The Enemy Within. Georges Bataille, Surrealism and the magazine DOCUMENTS

Fondation Giacometti -  The Enemy Within. Georges Bataille, Surrealism and the magazine DOCUMENTS

En 1929, le philosophe et écrivain parisien lançait Documents, un magazine destiné à remettre en question, sinon à détruire, les notions du grand art.
Le magazine a rassemblé des œuvres d'artistes surréalistes, de Picasso à Masson en passant par Giacometti, avec des écrits et des images tirés de domaines aussi variés que l'ethnographie, l'architecture et la culture populaire. La vision de Bataille était si subversive que le magazine fut tiré par le financier Georges Wildenstein après seulement un an.

C'est une décision inspirée de la part de la Hayward Gallery de recréer la vision bidimensionnelle et monochromatique de Bataille dans le glorieux Technicolor. Le spectacle rassemble une grande partie du matériel original de Document afin de créer une vision tridimensionnelle du surréalisme qui est vraiment dérangeante.
Ce spectacle méticuleusement bien orchestré rassemble une gamme extraordinaire de matériaux pour recréer le monde étrange de Bataille, où les toiles de Picasso pendent à côté des casques géants nigérians et les abattoirs parisiens sont comparés aux rites sacrificiels andins.
Le surréalisme n'a jamais manqué de tactiques de choc, et de nombreuses œuvres célèbres y sont exposées, notamment le court métrage de Luis Buñuel, Un Chien Andalou, qui, avec son image notoirement graphique d'un œil coupé, a été banni pendant de nombreuses années. Mais c'est la façon dont les œuvres ont été contrastées qui font vraiment le spectacle.

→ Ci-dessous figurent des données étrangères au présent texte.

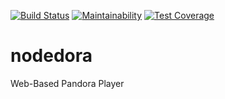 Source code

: [![Build Status](https://travis-ci.org/tnewman/nodedora.svg?branch=master)](https://travis-ci.org/tnewman/nodedora)
[![Maintainability](https://api.codeclimate.com/v1/badges/393ba65ef5e8a4909fe3/maintainability)](https://codeclimate.com/github/tnewman/nodedora/maintainability)
[![Test Coverage](https://api.codeclimate.com/v1/badges/393ba65ef5e8a4909fe3/test_coverage)](https://codeclimate.com/github/tnewman/nodedora/test_coverage)
# nodedora
Web-Based Pandora Player
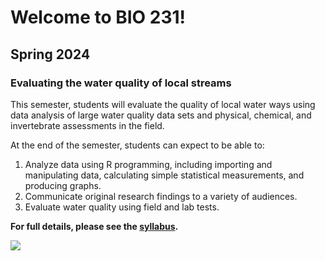 # Welcome to BIO 231!

## Spring 2024 

### Evaluating the water quality of local streams

This semester, students will evaluate the quality of local water ways using data analysis of large water quality data sets and physical, chemical, and invertebrate assessments in the field. 

At the end of the semester, students can expect to be able to:

1. Analyze data using R programming, including importing and manipulating data, calculating simple statistical measurements, and producing graphs. 
1. Communicate original research findings to a variety of audiences. 
1. Evaluate water quality using field and lab tests. 

**For full details, please see the [syllabus](bio231-syllabus).**

<a href="/bio231-syllabus.html"> <img src="images/syllabus.png width=50%"></a> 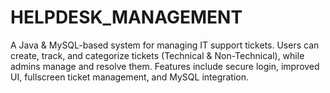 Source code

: # HELPDESK_MANAGEMENT
A Java &amp; MySQL-based system for managing IT support tickets. Users can create, track, and categorize tickets (Technical &amp; Non-Technical), while admins manage and resolve them. Features include secure login, improved UI, fullscreen ticket management, and MySQL integration.
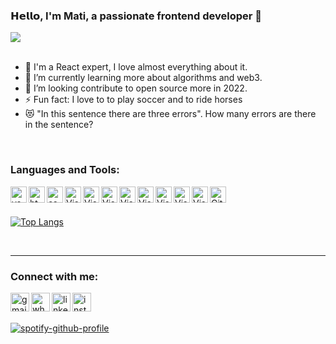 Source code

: 

### 𝗛𝗲𝗹𝗹𝗼, I'm Mati, a passionate frontend developer 👋

  <a href="https://github.com/DenverCoder1/readme-typing-svg"><img src="https://readme-typing-svg.herokuapp.com/?lines=I'm%20a%20digital%20nomad;5%2B%20years%20of%20coding%20experience;Always%20learning%20new%20things&font=Fira%20Code&center=true&width=440&height=45&color=f75c7e&vCenter=true&size=22"></a>
<br/>
<br/>



- 🔭 I'm a React expert, I love almost everything about it.
- 🌱 I’m currently learning more about algorithms and web3.
- 🥅 I’m looking contribute to open source more in 2022.
- ⚡ Fun fact: I love to to play soccer and to ride horses
- 😻 "In this sentence there are three errors". How many errors are there in the sentence?

<br/>

### Languages and Tools:

<img align="left" alt="vs-code" width="26px" src="https://cdn.jsdelivr.net/gh/devicons/devicon/icons/vscode/vscode-original.svg" />
<img align="left" alt="html5" width="26px" src="https://cdn.jsdelivr.net/gh/devicons/devicon/icons/html5/html5-original.svg" />
<img align="left" alt="css3" width="26px" src="https://cdn.jsdelivr.net/gh/devicons/devicon/icons/css3/css3-original.svg" />
<img align="left" alt="Visual Studio Code" width="26px" src="https://cdn.jsdelivr.net/gh/devicons/devicon/icons/javascript/javascript-original.svg" />
<img align="left" alt="Visual Studio Code" width="26px" src="https://cdn.jsdelivr.net/gh/devicons/devicon/icons/react/react-original.svg" />
<img align="left" alt="Visual Studio Code" width="26px" src="https://cdn.jsdelivr.net/gh/devicons/devicon/icons/nodejs/nodejs-original.svg" />
<img align="left" alt="Visual Studio Code" width="26px" src="https://cdn.jsdelivr.net/gh/devicons/devicon/icons/mongodb/mongodb-original.svg" />
<img align="left" alt="Visual Studio Code" width="26px" src="https://cdn.jsdelivr.net/gh/devicons/devicon/icons/mysql/mysql-original.svg" />
<img align="left" alt="Visual Studio Code" width="26px" src="https://cdn.jsdelivr.net/gh/devicons/devicon/icons/wordpress/wordpress-original.svg" />
<img align="left" alt="Visual Studio Code" width="26px" src="https://cdn.jsdelivr.net/gh/devicons/devicon/icons/git/git-original.svg" />
<img align="left" alt="Visual Studio Code" width="26px" src="https://cdn.jsdelivr.net/gh/devicons/devicon/icons/php/php-original.svg" />
<img align="left" alt="GitHub" width="26px" src="https://user-images.githubusercontent.com/3369400/139448065-39a229ba-4b06-434b-bc67-616e2ed80c8f.png" />

<br />
<br />

[![Top Langs](https://github-readme-stats.vercel.app/api/top-langs/?username=matar360&layout=compact)](https://github.com/anuraghazra/github-readme-stats)

<br/>



---



### Connect with me:

<a href="mailto:mati.stiglitz@gmail.com" rel="some text"><img align="left" alt="gmail" height="30px" src="https://img.shields.io/badge/Gmail-D14836?style=for-the-badge&logo=gmail&logoColor=white" /></a>
<a href="https://api.whatsapp.com/send?phone=972505999838" rel="some text"><img align="left" alt="whatsapp" height ="30px" src="https://img.shields.io/badge/WhatsApp-25D366?style=for-the-badge&logo=whatsapp&logoColor=white" /></a>
<a href="https://www.linkedin.com/in/matar-stiglitz" rel="some text"><img align="left" alt="linkedin" height="30px" src="https://img.shields.io/badge/LinkedIn-0077B5?style=for-the-badge&logo=linkedin&logoColor=white"  /></a>
<a href="https://www.instagram.com/matar360/" rel="some text"><img align="left" alt="instagram" height="30px" src="https://img.shields.io/badge/Instagram-E4405F?style=for-the-badge&logo=instagram&logoColor=white" /></a>

<br />
<br />

[![spotify-github-profile](https://spotify-github-profile.vercel.app/api/view?uid=qc5hyfj7m48g1skwnoy4nbp9j&cover_image=false&theme=default&bar_color=53b14f&bar_color_cover=false)](https://spotify-github-profile.vercel.app/api/view?uid=qc5hyfj7m48g1skwnoy4nbp9j&redirect=true)

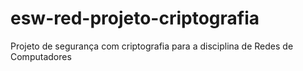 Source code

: # esw-red-projeto-criptografia
 Projeto de segurança com criptografia para a disciplina de Redes de Computadores
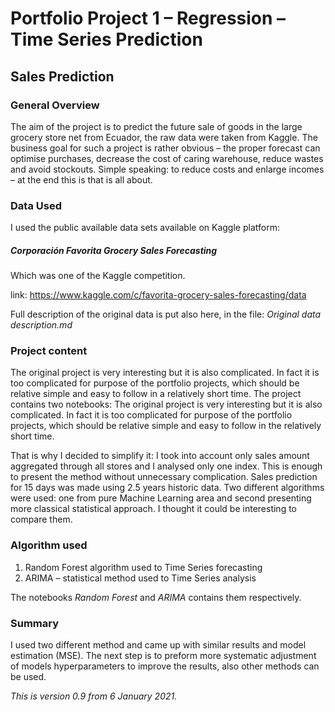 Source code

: # Portfolio Project 1 – Regression – Time Series Prediction

## Sales Prediction

### General Overview
The aim of the project is to predict the future sale of goods in the large grocery store net from Ecuador, the raw data were taken from Kaggle. The business goal for such a project is rather obvious – the proper forecast can  optimise purchases, decrease the cost of caring warehouse, reduce wastes and avoid stockouts. Simple speaking: to reduce costs and enlarge incomes – at the end this is that is all about. 

### Data Used
I used the public available data sets available on Kaggle platform:
##### *Corporación Favorita Grocery Sales Forecasting*
Which was one of the Kaggle competition.

link: https://www.kaggle.com/c/favorita-grocery-sales-forecasting/data

Full description of the original data is put also here, in the file: *Original data  description.md*
### Project content


The original project is very interesting but it is also complicated. In fact it is too complicated for purpose of the portfolio projects, which should be relative simple and easy to follow in a relatively short time. 
The project contains two notebooks:
The original project is very interesting but it is also complicated. In fact it is too complicated for purpose of the portfolio projects, which should be relative simple and easy to follow in the relatively short time. 


That is why I decided to simplify it: I took into account only sales amount aggregated through all stores and I analysed only one index. This is enough to present the method without unnecessary complication. 
Sales prediction for 15 days was made using 2.5 years historic data.
Two different algorithms were used: one from pure Machine Learning area and second presenting more classical statistical approach. I thought it could be interesting to compare them.  



### Algorithm used

1.	Random Forest algorithm used to Time Series forecasting
2.	ARIMA – statistical method used to Time Series analysis

The notebooks *Random Forest* and *ARIMA* contains them respectively.



### Summary

I used two different method and came up with similar results and model estimation (MSE). The next step is to preform more systematic adjustment of models hyperparameters to improve the results, also other methods can be used.   
 

*This is version 0.9 from 6 January 2021.*
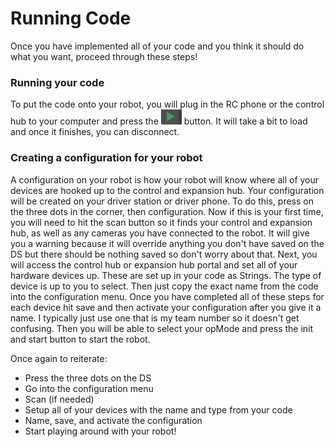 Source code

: # Running Code

Once you have implemented all of your code and you think it should do what you want, proceed through these steps!

### Running your code <a href="#run" id="run"></a>

To put the code onto your robot, you will plug in the RC phone or the control hub to your computer and press the ![runa](.gitbook/assets/run.png) button. It will take a bit to load and once it finishes, you can disconnect.

### Creating a configuration for your robot

A configuration on your robot is how your robot will know where all of your devices are hooked up to the control and expansion hub. Your configuration will be created on your driver station or driver phone. To do this, press on the three dots in the corner, then configuration. Now if this is your first time, you will need to hit the scan button so it finds your control and expansion hub, as well as any cameras you have connected to the robot. It will give you a warning because it will override anything you don't have saved on the DS but there should be nothing saved so don't worry about that. Next, you will access the control hub or expansion hub portal and set all of your hardware devices up. These are set up in your code as Strings. The type of device is up to you to select. Then just copy the exact name from the code into the configuration menu. Once you have completed all of these steps for each device hit save and then activate your configuration after you give it a name. I typically just use one that is my team number so it doesn't get confusing. Then you will be able to select your opMode and press the init and start button to start the robot.

Once again to reiterate:

* Press the three dots on the DS
* Go into the configuration menu
* Scan (if needed)
* Setup all of your devices with the name and type from your code
* Name, save, and activate the configuration
* Start playing around with your robot!
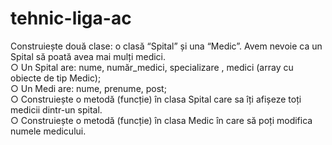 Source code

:# tehnic-liga-ac

Construiește două clase: o clasă “Spital” și una “Medic”. Avem nevoie ca un
Spital să poată avea mai mulți medici.
<br>○ Un Spital are: nume, număr_medici, specializare , medici (array cu
obiecte de tip Medic);
<br>○ Un Medi are: nume, prenume, post;
<br>○ Construiește o metodă (funcție) în clasa Spital care sa îți afișeze toți
medicii dintr-un spital.
<br>○ Construiește o metodă (funcție) în clasa Medic în care să poți modifica
numele medicului.
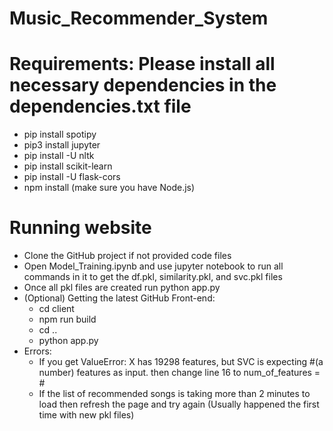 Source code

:# Music_Recommender_System

# Requirements: Please install all necessary dependencies in the dependencies.txt file
+ pip install spotipy
+ pip3 install jupyter
+ pip install -U nltk
+ pip install scikit-learn
+ pip install -U flask-cors
+ npm install (make sure you have Node.js)

# Running website
+ Clone the GitHub project if not provided code files 
+ Open Model_Training.ipynb and use jupyter notebook to run all commands in it to get the df.pkl, similarity.pkl, and svc.pkl files
+ Once all pkl files are created run python app.py
+ (Optional) Getting the latest GitHub Front-end:
  + cd client
  + npm run build
  + cd ..
  + python app.py 
+ Errors:
  + If you get ValueError: X has 19298 features, but SVC is expecting #(a number) features as input. then change line 16 to num_of_features = #
  + If the list of recommended songs is taking more than 2 minutes to load then refresh the page and try again (Usually happened the first time with new pkl files)

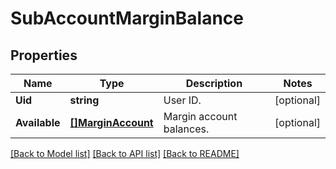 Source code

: # SubAccountMarginBalance

## Properties

Name | Type | Description | Notes
------------ | ------------- | ------------- | -------------
**Uid** | **string** | User ID. | [optional] 
**Available** | [**[]MarginAccount**](MarginAccount.md) | Margin account balances. | [optional] 

[[Back to Model list]](../README.md#documentation-for-models) [[Back to API list]](../README.md#documentation-for-api-endpoints) [[Back to README]](../README.md)


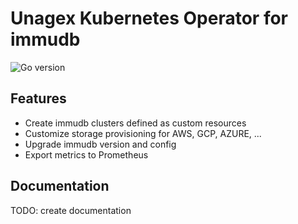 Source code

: # Unagex Kubernetes Operator for immudb

![Go version](https://img.shields.io/github/go-mod/go-version/unagex/immudb-operator)

## Features

- Create immudb clusters defined as custom resources
- Customize storage provisioning for AWS, GCP, AZURE, ...
- Upgrade immudb version and config
- Export metrics to Prometheus

## Documentation

TODO: create documentation
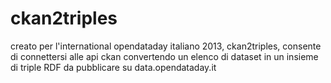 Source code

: ckan2triples
========
creato per l'international opendataday italiano 2013, ckan2triples, consente di connettersi alle api ckan convertendo un elenco di dataset in un insieme di triple RDF da pubblicare su data.opendataday.it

Le génie de Bataille se juxtapose, réunissant des images tout à fait disparates qui ricochent avec des sympathies inattendues. Le résultat est quelque chose comme un cabinet de curiosités, avec des merveilles de toutes les époques de l'existence humaine jetées ensemble sans aucun sens de la hiérarchie.
L'effet est curieusement libérateur, et encourage certainement le spectateur à vraiment regarder. Il n'y a aucune possibilité de l'effet de bercement si souvent expérimenté dans les galeries. Au lieu de cela, attendez-vous à un assaut plein front sur les sens.
Les parallèles que dessine Bataille sont dérangeants, intelligents et vraiment drôles. En face d'un mur de toiles de Dali, avec leurs images de la sexualité violente, sont accrochées une rangée de couvertures sinistres de romans policiers pulp-fiction. Une autre juxtaposition d'une tête de Dali étirée à côté d'une peinture anamorphique du XVIIe siècle (un style trompeur, où une image déformée s'annule elle-même) semble suggérer plutôt moins d'originalité dans l'œuvre de Dali qu'on le croit habituellement. Il n'y a aucune place ici pour la pomposity artistique.

Parmi ces grands créateurs surréalistes, une place particulière est réservée à Picasso. Les documents circulent généralement à volonté entre différents médias et artistes, et seul Picasso a l'honneur d'être le seul sujet d'un numéro.
Les Picassos exposés tendent vers le cubisme et se concentrent en particulier sur l'image humaine déformée et démembrée. Accrochés aux dessins médicaux, à la photographie de foire-spectacle, et à un poème absurde à la gloire de Picasso («Notre pote Picasso / Longue vie à son pinceau-oh») sont des images d'une vision assez stupéfiante.
Sans surprise, compte tenu de ses origines, le spectacle est également sans honte intellectuelle. Les idées de Bataille sur l'art, la culture et la société peuvent être obscures; ils sont aussi absurdes, provocants et follement irrévérencieux. Les déclarations de documents ont été soigneusement inscrites sur les murs gris-français. «Je défie n'importe quel collectionneur d'aimer un Picasso comme un fétichiste de la chaussure aime une chaussure» lit une déclaration moqueuse.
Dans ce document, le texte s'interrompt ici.